Ps. 39:10, Remove Thy stroke away from me: I am consumed by the blow of Thine hand.

The HC teaches that because of the reality of God’s providence that when adversity (persecutions, hardship, trials, sorrows) does come upon us we can learn to be patient. Of course, patience is a virtue that characterizes Christians (Galatians 5:22) and as such we should rejoice when God’s providence works to the end of folding this attribute into the Christian’s life. As such, God’s providence is a means by which God works this particular fruit of the Spirit into our lives.

Secondly, on this score, we that adversity in our lives is an opportunity to thank God that He continues to sanctify us as His children.
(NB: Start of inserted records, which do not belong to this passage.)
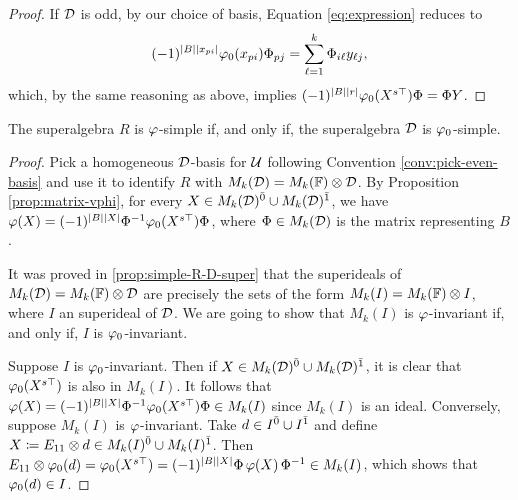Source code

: \begin{proof}
	If $\mathcal{D}$ is odd, by our choice of basis, Equation \eqref{eq:expression} reduces to
	\[
		(-1)^{|B| |x_{pi}|} \varphi_0(x_{pi}) \Phi_{pj} =  \sum_{\ell=1}^k \Phi_{i \ell} y_{\ell j},
	\]
	which, by the same reasoning as above, implies $(-1)^{|B||r|} \varphi_0(X^{s\top}) \Phi = \Phi Y$. 
\end{proof}

\begin{prop}\label{prop:vphi-R-simple-D-simple}
	The superalgebra $R$ is $\varphi$-simple if, and only if, the superalgebra $\mathcal{D}$ is $\varphi_0$-simple. 
\end{prop}

\begin{proof}
	Pick a homogeneous $\mathcal{D}$-basis for $\mathcal U$ following Convention \ref{conv:pick-even-basis} and use it to identify $R$ with $M_k(\mathcal{D}) = M_k(\mathbb{F}) \otimes \mathcal{D}$.
	By Proposition \ref{prop:matrix-vphi}, for every $X \in M_k(\mathcal{D})^{\bar0} \cup M_k(\mathcal{D})^{\bar1}$, we have
	$\varphi(X) = (-1)^{|B||X|}\Phi^{-1} \varphi_0(X^{s\top}) \Phi$, where $\Phi \in M_k(\mathcal{D})$ is the matrix representing $B$. 

    It was proved in \cref{prop:simple-R-D-super} that the superideals of $M_k(\mathcal{D}) = M_k(\mathbb{F}) \otimes \mathcal{D}$ are precisely the sets of the form $M_k(I) = M_k(\mathbb{F}) \otimes I$, where $I$ an superideal of $\mathcal{D}$. 
    We are going to show that $M_k(I)$ is $\varphi$-invariant if, and only if, $I$ is $\varphi_0$-invariant. 
    
	Suppose $I$ is $\varphi_0$-invariant.
	Then if $X \in M_k(\mathcal{D})^{\bar0} \cup M_k(\mathcal{D})^{\bar1}$, it is clear that $\varphi_0 (X^{s\top})$ is also in $M_k(I)$.
	It follows that $\varphi(X) = (-1)^{|B||X|} \Phi^{-1} \varphi_0(X^{s\top}) \Phi \in M_k(I)$ since $M_k(I)$ is an ideal.
	Conversely, suppose $M_k(I)$ is $\varphi$-invariant.
	Take $d \in I^{\bar0} \cup I^{\bar1}$ and define $X \coloneqq E_{11} \otimes d \in M_k(I)^{\bar0} \cup M_k(I)^{\bar1}$.
	Then $E_{11} \otimes \varphi_0(d) = \varphi_0(X^{s\top}) = (-1)^{|B||X|} \Phi\, \varphi(X)\, \Phi^{-1} \in M_k(I)$, which shows that $\varphi_0(d) \in I$.
\end{proof}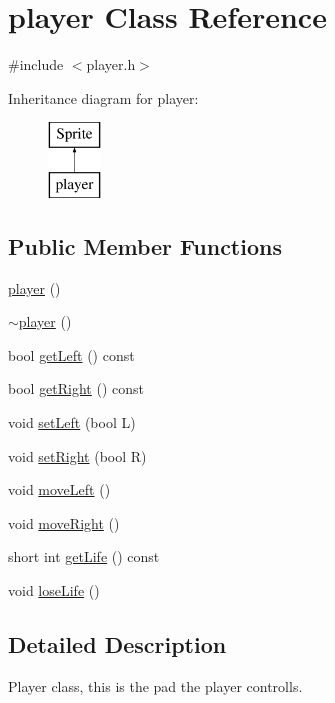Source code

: \hypertarget{classplayer}{\section{player Class Reference}
\label{classplayer}
}


{\ttfamily \#include $<$player.\-h$>$}

Inheritance diagram for player\-:\begin{figure}[H]
\begin{center}
\leavevmode
\includegraphics[height=2.000000cm]{classplayer}
\end{center}
\end{figure}
\subsection*{Public Member Functions}
\begin{DoxyCompactItemize}
\item 
\hyperlink{classplayer_a97de83bce15f880241f561b55b016b02}{player} ()
\item 
\hyperlink{classplayer_aab5d2e47b80e0481f09ca0df8b823057}{$\sim$player} ()
\item 
bool \hyperlink{classplayer_a7e688c3070a1d177c5feca760d3c5d58}{get\-Left} () const 
\item 
bool \hyperlink{classplayer_ac7b4b5cf847d851ccb641e878d0ea50d}{get\-Right} () const 
\item 
void \hyperlink{classplayer_a381a5124691a73dd070d2d77bda937ac}{set\-Left} (bool L)
\item 
void \hyperlink{classplayer_a67b3c5f0d7533752b41e4094ac5a1743}{set\-Right} (bool R)
\item 
void \hyperlink{classplayer_a249c3d07b1658c079986646d54dc68f8}{move\-Left} ()
\item 
void \hyperlink{classplayer_aaefc0828be249ecc5a02c5431fda40c5}{move\-Right} ()
\item 
short int \hyperlink{classplayer_a6def826c0e7c2f169c6be74dbcd754b3}{get\-Life} () const 
\item 
void \hyperlink{classplayer_a1e9ab2a4e6896d08cef4a3d96d57bd8d}{lose\-Life} ()
\end{DoxyCompactItemize}


\subsection{Detailed Description}
Player class, this is the pad the player controlls.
The deepest desire of every Christian is to be conformed to Christ and adversity is one means by which God conforms us to His Son. The joy in being conformed to Christ in adversity is one reason we can be “thankful in adversity.”

Samuel Rutherford understood somewhat of this point. A point that is made in Roman 5:3

 Rom. 5:3, And not only so, but we glory in tribulations also: knowing that tribulation worketh patience; and patience, experience; and experience, hope.

“O what I owe to the file, hammer, and furnace! Why should I be surprised at the plow that makes such deep furrows in my soul? Whatever direction the wind blows, it will blow us to the Lord….Whether God comes with a rod or a crown, He comes with Himself. “Have courage, I am your salvation!” Welcome, welcome Jesus!”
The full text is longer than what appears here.